(Excerpts from a dataset)
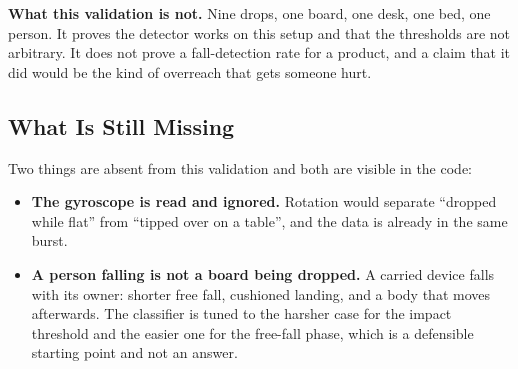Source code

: \begin{warningbox}
    \textbf{What this validation is not.} Nine drops, one board, one desk, one bed, one
    person. It proves the detector works on this setup and that the thresholds are not
    arbitrary. It does not prove a fall-detection rate for a product, and a claim that it did
    would be the kind of overreach that gets someone hurt.
\end{warningbox}

\subsection{What Is Still Missing}

Two things are absent from this validation and both are visible in the code:

\begin{itemize}
    \item \textbf{The gyroscope is read and ignored.} Rotation would separate ``dropped while
          flat'' from ``tipped over on a table'', and the data is already in the same burst.
    \item \textbf{A person falling is not a board being dropped.} A carried device falls with
          its owner: shorter free fall, cushioned landing, and a body that moves afterwards.
          The classifier is tuned to the harsher case for the impact threshold and the easier
          one for the free-fall phase, which is a defensible starting point and not an answer.
\end{itemize}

• [WORK ORDER] Beginning with the line that holds "one for the", please give again each line exactly until the records end, and include that final line.

• [PROBLEM SOLUTION]
          one for the free-fall phase, which is a defensible starting point and not an answer.
\end{itemize}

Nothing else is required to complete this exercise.